§ **Required work**
Each line below from the one containing "- **Browser and" through the one containing "- **Economic exploits**" is to be given again exactly, and no line outside that span.

§ **Data shown**
★ ★ ★ ★ ★

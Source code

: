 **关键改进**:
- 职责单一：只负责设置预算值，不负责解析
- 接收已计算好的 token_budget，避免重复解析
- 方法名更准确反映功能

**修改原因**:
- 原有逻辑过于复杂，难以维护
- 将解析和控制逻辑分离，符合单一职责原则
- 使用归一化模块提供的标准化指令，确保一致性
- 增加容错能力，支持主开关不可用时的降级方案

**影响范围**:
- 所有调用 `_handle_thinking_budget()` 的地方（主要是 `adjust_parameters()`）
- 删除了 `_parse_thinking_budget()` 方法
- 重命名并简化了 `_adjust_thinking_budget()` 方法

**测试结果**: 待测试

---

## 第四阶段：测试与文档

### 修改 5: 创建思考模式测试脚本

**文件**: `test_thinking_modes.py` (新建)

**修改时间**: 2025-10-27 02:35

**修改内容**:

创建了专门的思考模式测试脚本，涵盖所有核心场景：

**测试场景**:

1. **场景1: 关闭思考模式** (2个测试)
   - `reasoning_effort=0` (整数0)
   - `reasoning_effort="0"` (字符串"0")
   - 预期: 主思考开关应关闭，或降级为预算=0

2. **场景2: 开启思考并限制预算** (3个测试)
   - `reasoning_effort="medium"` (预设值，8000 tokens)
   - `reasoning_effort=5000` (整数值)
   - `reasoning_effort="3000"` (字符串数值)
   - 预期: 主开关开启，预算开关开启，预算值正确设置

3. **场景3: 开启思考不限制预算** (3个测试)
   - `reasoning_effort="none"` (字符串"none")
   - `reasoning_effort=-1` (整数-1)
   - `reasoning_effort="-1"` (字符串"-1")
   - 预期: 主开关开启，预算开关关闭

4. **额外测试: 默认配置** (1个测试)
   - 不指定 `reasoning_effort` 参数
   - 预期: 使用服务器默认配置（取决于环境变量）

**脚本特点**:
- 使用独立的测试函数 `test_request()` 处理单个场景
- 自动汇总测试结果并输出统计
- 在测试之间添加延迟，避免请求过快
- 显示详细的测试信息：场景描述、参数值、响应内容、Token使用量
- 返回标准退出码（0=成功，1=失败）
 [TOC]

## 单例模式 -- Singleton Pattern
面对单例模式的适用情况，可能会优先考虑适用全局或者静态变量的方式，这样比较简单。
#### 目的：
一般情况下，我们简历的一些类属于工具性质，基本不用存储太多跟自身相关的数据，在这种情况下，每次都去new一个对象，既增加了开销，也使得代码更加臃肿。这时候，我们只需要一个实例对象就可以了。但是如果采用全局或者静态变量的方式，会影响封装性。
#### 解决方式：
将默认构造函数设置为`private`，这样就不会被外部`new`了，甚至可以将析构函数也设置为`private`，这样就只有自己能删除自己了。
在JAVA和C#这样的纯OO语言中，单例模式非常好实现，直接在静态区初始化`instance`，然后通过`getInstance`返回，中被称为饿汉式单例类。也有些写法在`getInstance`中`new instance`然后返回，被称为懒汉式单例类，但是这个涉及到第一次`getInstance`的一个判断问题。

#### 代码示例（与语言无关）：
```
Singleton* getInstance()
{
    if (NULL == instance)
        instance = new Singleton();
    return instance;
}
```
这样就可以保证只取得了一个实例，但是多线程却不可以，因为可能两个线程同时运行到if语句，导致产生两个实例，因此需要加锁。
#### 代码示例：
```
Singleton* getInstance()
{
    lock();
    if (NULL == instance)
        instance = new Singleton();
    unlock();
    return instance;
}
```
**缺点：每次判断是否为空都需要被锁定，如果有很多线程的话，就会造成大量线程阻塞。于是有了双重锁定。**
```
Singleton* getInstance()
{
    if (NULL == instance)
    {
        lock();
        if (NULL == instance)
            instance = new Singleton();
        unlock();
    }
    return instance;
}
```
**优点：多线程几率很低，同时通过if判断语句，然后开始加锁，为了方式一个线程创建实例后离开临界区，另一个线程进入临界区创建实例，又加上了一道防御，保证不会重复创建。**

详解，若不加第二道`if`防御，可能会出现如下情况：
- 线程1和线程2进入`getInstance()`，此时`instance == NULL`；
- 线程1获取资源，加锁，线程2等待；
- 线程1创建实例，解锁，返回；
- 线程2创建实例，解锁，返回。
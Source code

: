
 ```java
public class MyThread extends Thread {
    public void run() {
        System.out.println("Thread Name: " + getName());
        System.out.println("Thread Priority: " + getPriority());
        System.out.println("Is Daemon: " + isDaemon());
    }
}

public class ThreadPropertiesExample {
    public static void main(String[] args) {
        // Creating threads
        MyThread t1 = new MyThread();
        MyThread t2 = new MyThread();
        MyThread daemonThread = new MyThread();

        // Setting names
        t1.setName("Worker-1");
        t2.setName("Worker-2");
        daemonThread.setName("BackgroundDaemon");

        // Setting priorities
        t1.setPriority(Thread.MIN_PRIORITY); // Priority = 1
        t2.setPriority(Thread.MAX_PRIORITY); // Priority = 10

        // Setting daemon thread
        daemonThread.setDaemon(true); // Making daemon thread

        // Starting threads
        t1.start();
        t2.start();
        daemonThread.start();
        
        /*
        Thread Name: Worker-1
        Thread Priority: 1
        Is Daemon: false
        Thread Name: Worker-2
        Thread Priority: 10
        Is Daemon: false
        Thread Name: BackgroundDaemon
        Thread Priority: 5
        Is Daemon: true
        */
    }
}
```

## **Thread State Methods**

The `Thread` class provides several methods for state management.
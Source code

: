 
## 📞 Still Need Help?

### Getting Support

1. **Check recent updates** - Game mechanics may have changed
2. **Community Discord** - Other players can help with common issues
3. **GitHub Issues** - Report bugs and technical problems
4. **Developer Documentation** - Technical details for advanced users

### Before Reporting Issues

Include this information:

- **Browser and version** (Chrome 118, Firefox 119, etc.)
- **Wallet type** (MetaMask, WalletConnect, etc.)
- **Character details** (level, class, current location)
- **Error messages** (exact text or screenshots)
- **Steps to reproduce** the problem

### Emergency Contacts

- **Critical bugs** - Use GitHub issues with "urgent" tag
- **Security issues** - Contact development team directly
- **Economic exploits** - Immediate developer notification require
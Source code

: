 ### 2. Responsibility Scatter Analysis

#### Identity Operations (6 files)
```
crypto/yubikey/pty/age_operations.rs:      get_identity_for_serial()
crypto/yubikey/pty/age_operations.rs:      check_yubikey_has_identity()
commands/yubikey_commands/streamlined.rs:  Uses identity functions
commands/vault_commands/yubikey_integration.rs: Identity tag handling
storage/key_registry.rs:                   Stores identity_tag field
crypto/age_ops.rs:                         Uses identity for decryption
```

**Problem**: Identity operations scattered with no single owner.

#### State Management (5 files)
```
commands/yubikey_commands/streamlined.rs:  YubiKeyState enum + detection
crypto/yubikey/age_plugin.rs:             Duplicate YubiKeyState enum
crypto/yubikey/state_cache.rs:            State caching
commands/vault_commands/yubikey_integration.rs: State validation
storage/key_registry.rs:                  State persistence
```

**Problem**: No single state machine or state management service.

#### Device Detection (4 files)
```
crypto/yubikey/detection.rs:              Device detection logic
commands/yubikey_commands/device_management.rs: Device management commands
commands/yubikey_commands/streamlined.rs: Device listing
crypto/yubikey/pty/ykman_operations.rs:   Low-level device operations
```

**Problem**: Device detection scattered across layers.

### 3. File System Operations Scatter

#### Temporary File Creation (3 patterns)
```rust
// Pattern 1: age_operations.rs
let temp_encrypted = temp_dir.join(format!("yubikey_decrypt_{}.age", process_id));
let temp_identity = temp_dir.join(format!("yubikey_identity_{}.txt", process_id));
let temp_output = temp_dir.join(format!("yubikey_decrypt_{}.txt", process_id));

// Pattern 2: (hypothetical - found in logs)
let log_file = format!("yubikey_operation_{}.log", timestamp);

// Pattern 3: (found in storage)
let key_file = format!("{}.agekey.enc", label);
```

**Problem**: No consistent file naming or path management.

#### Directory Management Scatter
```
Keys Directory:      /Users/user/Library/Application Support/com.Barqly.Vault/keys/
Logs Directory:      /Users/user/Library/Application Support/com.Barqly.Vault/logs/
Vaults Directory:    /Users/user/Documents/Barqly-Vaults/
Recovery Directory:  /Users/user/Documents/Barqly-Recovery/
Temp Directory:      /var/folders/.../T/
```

★ ★ ★ ★ ★

§ **Exercise output**
- **Browser and version** (Chrome 118, Firefox 119, etc.)
- **Wallet type** (MetaMask, WalletConnect, etc.)
- **Character details** (level, class, current location)
- **Error messages** (exact text or screenshots)
- **Steps to reproduce** the problem

### Emergency Contacts

- **Critical bugs** - Use GitHub issues with "urgent" tag
- **Security issues** - Contact development team directly
- **Economic exploits** - Immediate developer notification require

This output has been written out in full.